OCaml-TLS: ASN.1 and notation embedding

This is the fourth in a series of posts that introduce new libraries for a pure OCaml implementation of TLS. You might like to begin with the introduction.

asn1-combinators is a library that allows one to express ASN.1 grammars directly in OCaml, manipulate them as first-class entities, combine them with one of several ASN encoding rules and use the result to parse or serialize values.

It is the parsing and serialization backend for our X.509 certificate library, which in turn provides certificate handling for ocaml-tls. We wrote about the X.509 certificate handling yesterday.

What is ASN.1, really?

ASN.1 (Abstract Syntax Notation, version one) is a way to describe on-the-wire representation of messages. It is split into two components: a way to describe the content of a message, i.e. a notation for its abstract syntax, and a series of standard encoding rules that define the exact byte representations of those syntaxes. It is defined in ITU-T standards X.680-X.683 and X.690-X.695.

The notation itself contains primitive grammar elements, such as BIT STRING or GeneralizedTime, and constructs that allow for creation of compound grammars from other grammars, like SEQUENCE. The notation is probably best introduced through a real-world example:

-- Simple name bindings
UniqueIdentifier ::= BIT STRING

-- Products
Validity ::= SEQUENCE {
  notBefore Time,
  notAfter  Time
}

-- Sums
Time ::= CHOICE {
  utcTime     UTCTime,
  generalTime GeneralizedTime
}

(Example from RFC 5280, the RFC that describes X.509 certificates which heavily rely on ASN.)

The first definition shows that we can introduce an alias for any existing ASN grammar fragment, in this case the primitive BIT STRING. The second and third definitions are, at least morally, a product and a sum.

At their very core, ASN grammars look roughly like algebraic data types, with a range of pre-defined primitive grammar fragments like BIT STRING, INTEGER, NULL, BOOLEAN or even GeneralizedTime, and a number of combining constructs that can be understood as denoting sums and products.

Definitions such as the above are arranged into named modules. The standard even provides for some abstractive capabilities: initially just a macro facility, and later a form of parameterized interfaces.

To facilitate actual message transfer, a grammar needs to be coupled with an encoding.

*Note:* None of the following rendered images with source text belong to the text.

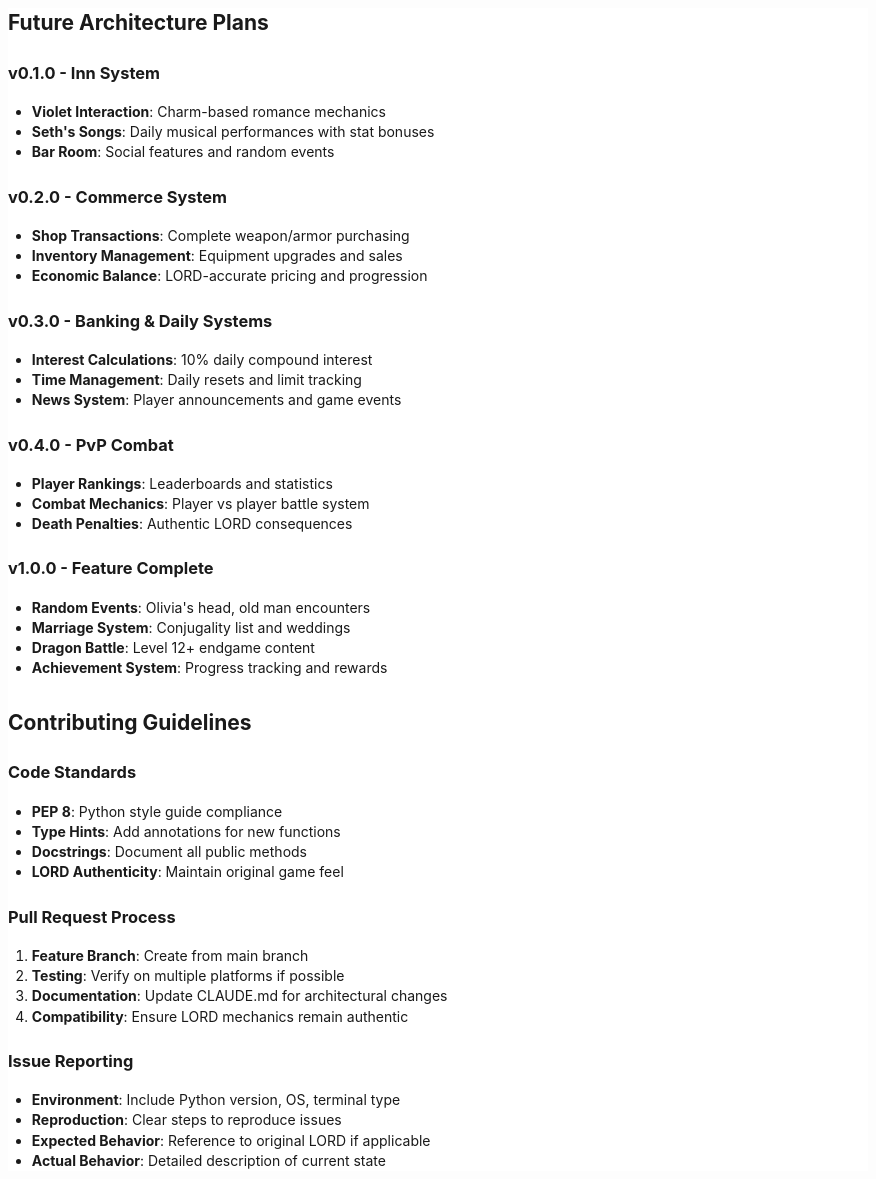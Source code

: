 ## Future Architecture Plans

### v0.1.0 - Inn System
- **Violet Interaction**: Charm-based romance mechanics
- **Seth's Songs**: Daily musical performances with stat bonuses
- **Bar Room**: Social features and random events

### v0.2.0 - Commerce System
- **Shop Transactions**: Complete weapon/armor purchasing
- **Inventory Management**: Equipment upgrades and sales
- **Economic Balance**: LORD-accurate pricing and progression

### v0.3.0 - Banking & Daily Systems
- **Interest Calculations**: 10% daily compound interest
- **Time Management**: Daily resets and limit tracking
- **News System**: Player announcements and game events

### v0.4.0 - PvP Combat
- **Player Rankings**: Leaderboards and statistics
- **Combat Mechanics**: Player vs player battle system
- **Death Penalties**: Authentic LORD consequences

### v1.0.0 - Feature Complete
- **Random Events**: Olivia's head, old man encounters
- **Marriage System**: Conjugality list and weddings
- **Dragon Battle**: Level 12+ endgame content
- **Achievement System**: Progress tracking and rewards

## Contributing Guidelines

### Code Standards
- **PEP 8**: Python style guide compliance
- **Type Hints**: Add annotations for new functions
- **Docstrings**: Document all public methods
- **LORD Authenticity**: Maintain original game feel

### Pull Request Process
1. **Feature Branch**: Create from main branch
2. **Testing**: Verify on multiple platforms if possible
3. **Documentation**: Update CLAUDE.md for architectural changes
4. **Compatibility**: Ensure LORD mechanics remain authentic

### Issue Reporting
- **Environment**: Include Python version, OS, terminal type
- **Reproduction**: Clear steps to reproduce issues
- **Expected Behavior**: Reference to original LORD if applicable
- **Actual Behavior**: Detailed description of current state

By far the most relevant ones are Basic Encoding Rules (BER) and Distinguished Encoding Rules (DER), although other encodings exist.

BER and DER are tag-length-value (TLV) encodings, meaning that every value is encoded as a triplet containing a tag that gives the interpretation of its contents, a length field, and the actual contents which can in turn contain other TLV triplets.

Let's drop the time from the example above, as time encoding is a little involved, and assume a simpler version for a moment:

Pair ::= SEQUENCE {
  car Value,
  cdr Value
}

Value ::= CHOICE {
  v_str UTF8String,
  v_int INTEGER
}

Then two possible BER encodings of a Pair ("foo", 42) are:

  30         - SEQUENCE            30         - SEQUENCE
  08         - length              0c         - length
  [ 0c       - UTF8String          [ 2c       - UTF8String, compound
    03       - length                07       - length
    [ 66     - 'f'                   [ 0c     - UTF8String
      6f     - 'o'                     01     - length
      6f ]   - 'o'                     [ 66 ] - 'f'
    02       - INTEGER                 0c     - UTF8String
    01       - length                  02     - length
    [ 2a ] ] - 42                      [ 6f   - 'o'
                                         6f ] - 'o'
                                     02       - INTEGER
                                     01       - length
                                     [ 2a ] ] - 42

The left one is also the only valid DER encoding of this value: BER allows certain freedoms in encoding, while DER is just a BER subset without those freedoms. The property of DER that any value has exactly one encoding is useful, for example, when trying to digitally sign a value.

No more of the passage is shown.